FIG. 8 is a flowchart illustrating a method 800 of processing halftone data to generate firing instructions for overlap nozzles in an illustrative embodiment. In one embodiment, method 800 is performed once for halftone data for each color plane, in order to intelligently flush overlap nozzles within each color plane.

Step 802 includes ink flushing controller 220 receiving halftone data. The halftone data may comprise multiple bitmaps, one per color plane, wherein the number of widthwise pixels in each bitmap corresponds with the number of nozzles used for printing print data in the color plane. The halftone data may be processed from rasterized data received via OF 230 from a print server 202, or may be generated by print controller 210 as desired. In another embodiment, firing instructions may be received and processed in place of halftone data in this process 800.

Step 804 includes ink flushing controller 220 modifying the halftone data with a star flushing pattern. That is, the ink flushing controller 220 adds star flushing patterns to each bitmap of the halftone data, for each color plane, in order to ensure that no nozzles which eject ink according to print data for the print job will become clogged. That is, the star flushing patterns will provide flushing for primary nozzles, but not overlap nozzles. The following steps describe how to intelligently integrate flushing for overlap nozzles into star flushing patterns.

Step 806 includes ink flushing controller 220 identifying a next pixel in the halftone data. This may be performed iteratively across all widthwise pixels in a first row, followed by all widthwise pixels of a next row, and so on, for each of the halftone bitmaps.

Step 808 comprises determining a location of the pixel. The location may comprise a widthwise position, column, or corresponding nozzle. If the pixel is in an overlap region, processing proceeds to step 810. Otherwise, processing returns to step 806, wherein a next pixel of the halftone data is reviewed.

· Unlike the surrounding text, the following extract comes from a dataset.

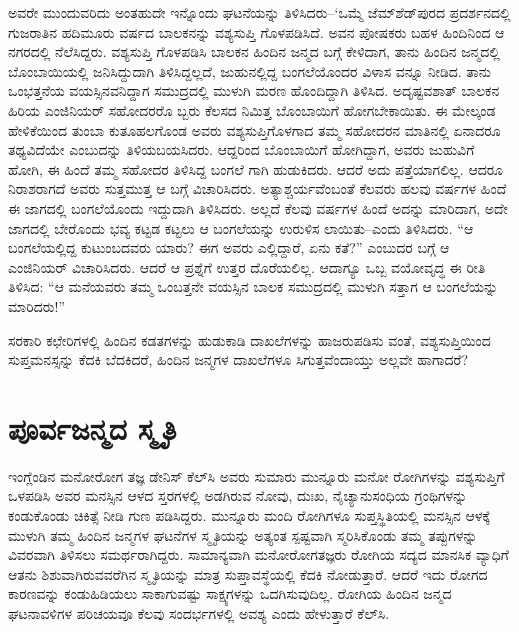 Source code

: ಅವರೇ ಮುಂದುವರಿದು ಅಂತಹುದೇ ಇನ್ನೊಂದು ಘಟನೆಯನ್ನು ತಿಳಿಸಿದರು–‘ಒಮ್ಮೆ ಜೆಮ್​ಶೆಡ್​ಪುರದ ಪ್ರದರ್ಶನದಲ್ಲಿ ಗುಜರಾತಿನ ಹದಿಮೂರು ವರ್ಷದ ಬಾಲಕನನ್ನು ವಶ್ಯಸುಪ್ತಿ ಗೊಳಪಡಿಸಿದೆ. ಅವನ ಪೋಷಕರು ಬಹಳ ಹಿಂದಿನಿಂದ ಆ ನಗರದಲ್ಲಿ ನೆಲೆಸಿದ್ದರು. ವಶ್ಯಸುಪ್ತಿ ಗೊಳಪಡಿಸಿ ಬಾಲಕನ ಹಿಂದಿನ ಜನ್ಮದ ಬಗ್ಗೆ ಕೇಳಿದಾಗ, ತಾನು ಹಿಂದಿನ ಜನ್ಮದಲ್ಲಿ ಬೊಂಬಾಯಿಯಲ್ಲಿ ಜನಿಸಿದ್ದುದಾಗಿ ತಿಳಿಸಿದ್ದಲ್ಲದೆ, ಜುಹುನಲ್ಲಿದ್ದ ಬಂಗಲೆಯೊಂದರ ವಿಳಾಸ ವನ್ನೂ ನೀಡಿದ. ತಾನು ಒಂಭತ್ತನೆಯ ವಯಸ್ಸಿನವನಿದ್ದಾಗ ಸಮುದ್ರದಲ್ಲಿ ಮುಳುಗಿ ಮರಣ ಹೊಂದಿದ್ದಾಗಿ ತಿಳಿಸಿದ. ಅದೃಷ್ಟವಶಾತ್ ಬಾಲಕನ ಹಿರಿಯ ಎಂಜಿನಿಯರ್ ಸಹೋದರರೊ ಬ್ಬರು ಕೆಲಸದ ನಿಮಿತ್ತ ಬೊಂಬಾಯಿಗೆ ಹೋಗಬೇಕಾಯಿತು. ಈ ಮೇಲ್ಕಂಡ ಹೇಳಿಕೆಯಿಂದ ತುಂಬಾ ಕುತೂಹಲಗೊಂಡ ಅವರು ವಶ್ಯಸುಪ್ತಿಗೊಳಗಾದ ತಮ್ಮ ಸಹೋದರನ ಮಾತಿನಲ್ಲಿ ಏನಾದರೂ ತಥ್ಯವಿದೆಯೇ ಎಂಬುದನ್ನು ತಿಳಿಯಬಯಸಿದರು. ಆದ್ದರಿಂದ ಬೊಂಬಾಯಿಗೆ ಹೋಗಿದ್ದಾಗ, ಅವರು ಜುಹುವಿಗೆ ಹೋಗಿ, ಈ ಹಿಂದೆ ತಮ್ಮ ಸಹೋದರ ತಿಳಿಸಿದ್ದ ಬಂಗಲೆ ಗಾಗಿ ಹುಡುಕಿದರು. ಆದರೆ ಅದು ಪತ್ತೆಯಾಗಲಿಲ್ಲ. ಆದರೂ ನಿರಾಶರಾಗದೆ ಅವರು ಸುತ್ತಮುತ್ತ ಆ ಬಗ್ಗೆ ವಿಚಾರಿಸಿದರು. ಅತ್ಯಾಶ್ಚರ್ಯವೆಂಬಂತೆ ಕೆಲವರು ಹಲವು ವರ್ಷಗಳ ಹಿಂದೆ ಈ ಜಾಗದಲ್ಲಿ ಬಂಗಲೆಯೊಂದು ಇದ್ದುದಾಗಿ ತಿಳಿಸಿದರು. ಅಲ್ಲದೆ ಕೆಲವು ವರ್ಷಗಳ ಹಿಂದೆ ಅದನ್ನು ಮಾರಿದಾಗ, ಅದೇ ಜಾಗದಲ್ಲಿ ಬೇರೊಂದು ಭವ್ಯ ಕಟ್ಟಡ ಕಟ್ಟಲು ಆ ಬಂಗಲೆಯನ್ನು ಉರುಳಿಸ ಲಾಯಿತು–ಎಂದು ತಿಳಿಸಿದರು. “ಆ ಬಂಗಲೆಯಲ್ಲಿದ್ದ ಕುಟುಂಬದವರು ಯಾರು? ಈಗ ಅವರು ಎಲ್ಲಿದ್ದಾರೆ, ಏನು ಕತೆ?” ಎಂಬುದರ ಬಗ್ಗೆ ಆ ಎಂಜಿನಿಯರ್ ವಿಚಾರಿಸಿದರು. ಆದರೆ ಆ ಪ್ರಶ್ನೆಗೆ ಉತ್ತರ ದೊರೆಯಲಿಲ್ಲ. ಆದಾಗ್ಯೂ ಒಬ್ಬ ವಯೋವೃದ್ಧ ಈ ರೀತಿ ತಿಳಿಸಿದ: “ಆ ಮನೆಯವರು ತಮ್ಮ ಒಂಬತ್ತನೇ ವಯಸ್ಸಿನ ಬಾಲಕ ಸಮುದ್ರದಲ್ಲಿ ಮುಳುಗಿ ಸತ್ತಾಗ ಆ ಬಂಗಲೆಯನ್ನು ಮಾರಿದರು!”

ಸರಕಾರಿ ಕಛೇರಿಗಳಲ್ಲಿ ಹಿಂದಿನ ಕಡತಗಳನ್ನು ಹುಡುಕಾಡಿ ದಾಖಲೆಗಳನ್ನು ಹಾಜರುಪಡಿಸು ವಂತೆ, ವಶ್ಯಸುಪ್ತಿಯಿಂದ ಸುಪ್ತಮನಸ್ಸನ್ನು ಕೆದಕಿ ಬೆದಕಿದರೆ, ಹಿಂದಿನ ಜನ್ಮಗಳ ದಾಖಲೆಗಳೂ ಸಿಗುತ್ತವೆಂದಾಯ್ತು ಅಲ್ಲವೇ ಹಾಗಾದರೆ?


\section{ಪೂರ್ವಜನ್ಮದ ಸ್ಮೃತಿ}

ಇಂಗ್ಲೆಂಡಿನ ಮನೋರೋಗ ತಜ್ಞ ಡೇನಿಸ್ ಕೆಲ್​ಸಿ ಅವರು ಸುಮಾರು ಮುನ್ನೂರು ಮನೋ ರೋಗಿಗಳನ್ನು ವಶ್ಯಸುಪ್ತಿಗೆ ಒಳಪಡಿಸಿ ಅವರ ಮನಸ್ಸಿನ ಆಳದ ಸ್ತರಗಳಲ್ಲಿ ಅಡಗಿರುವ ನೋವು, ದುಃಖ, ನೈಚ್ಯಾನುಸಂಧಿಯ ಗ್ರಂಥಿಗಳನ್ನು  ಕಂಡುಕೊಂಡು ಚಿಕಿತ್ಸೆ ನೀಡಿ ಗುಣ ಪಡಿಸಿದ್ದರು. ಮುನ್ನೂರು ಮಂದಿ ರೋಗಿಗಳೂ ಸುಪ್ತಸ್ಥಿತಿಯಲ್ಲಿ ಮನಸ್ಸಿನ ಆಳಕ್ಕೆ ಮುಳುಗಿ ತಮ್ಮ ಹಿಂದಿನ ಜನ್ಮಗಳ ಘಟನೆಗಳ ಸ್ಮೃತಿಯನ್ನು ಅತ್ಯಂತ ಸ್ಪಷ್ಟವಾಗಿ ಸ್ಮರಿಸಿಕೊಂಡು ತಮ್ಮ ತಪ್ಪುಗಳನ್ನು ವಿವರವಾಗಿ ತಿಳಿಸಲು ಸಮರ್ಥರಾಗಿದ್ದರು. ಸಾಮಾನ್ಯವಾಗಿ ಮನೋರೋಗತಜ್ಞರು ರೋಗಿಯ ಸದ್ಯದ ಮಾನಸಿಕ ವ್ಯಾಧಿಗೆ ಆತನು ಶಿಶುವಾಗಿರುವವರೆಗಿನ ಸ್ಮೃತಿಯನ್ನು ಮಾತ್ರ ಸುಪ್ತಾವಸ್ಥೆಯಲ್ಲಿ ಕೆದಕಿ ನೋಡುತ್ತಾರೆ. ಆದರೆ ಇದು ರೋಗದ ಕಾರಣವನ್ನು ಕಂಡುಹಿಡಿಯಲು ಸಾಕಾಗುವಷ್ಟು ಸಾಕ್ಷ್ಯಗಳನ್ನು ಒದಗಿಸುವುದಿಲ್ಲ. ರೋಗಿಯ ಹಿಂದಿನ ಜನ್ಮದ ಘಟನಾವಳಿಗಳ ಪರಿಚಯವೂ ಕೆಲವು ಸಂದರ್ಭಗಳಲ್ಲಿ ಅವಶ್ಯ ಎಂದು ಹೇಳುತ್ತಾರೆ ಕೆಲ್​ಸಿ.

If the pixel is in an overlap region, then it may be desirable to flush the overlap nozzle, at the widthwise location of the pixel, that is not ejecting ink according to received print data. To this end, step 810 comprises determining whether an output droplet size for the pixel is at least a predetermined size. Halftone data numerically indicates droplet size. The droplet fired for the pixel will be fired by the primary nozzle in the same widthwise position as the overlap nozzle. If the droplet size is greater than the predetermined size (e.g., “medium,” corresponding to the number two), then the droplet fired by the primary nozzle may be capable of hiding or obscuring a droplet flushed by an overlap nozzle.

Alternatively, if the droplet is not of the predetermined size, then the droplet is not sufficiently large to obscure flushed droplets. Thus, no flushing will occur unless necessary, and a counter for the overlap nozzle corresponding to the location and/or color plane is increased in step 816. Alternatively, if the droplet size in the halftone data is at least the predetermined size, then ink flushing controller proceeds to step 812.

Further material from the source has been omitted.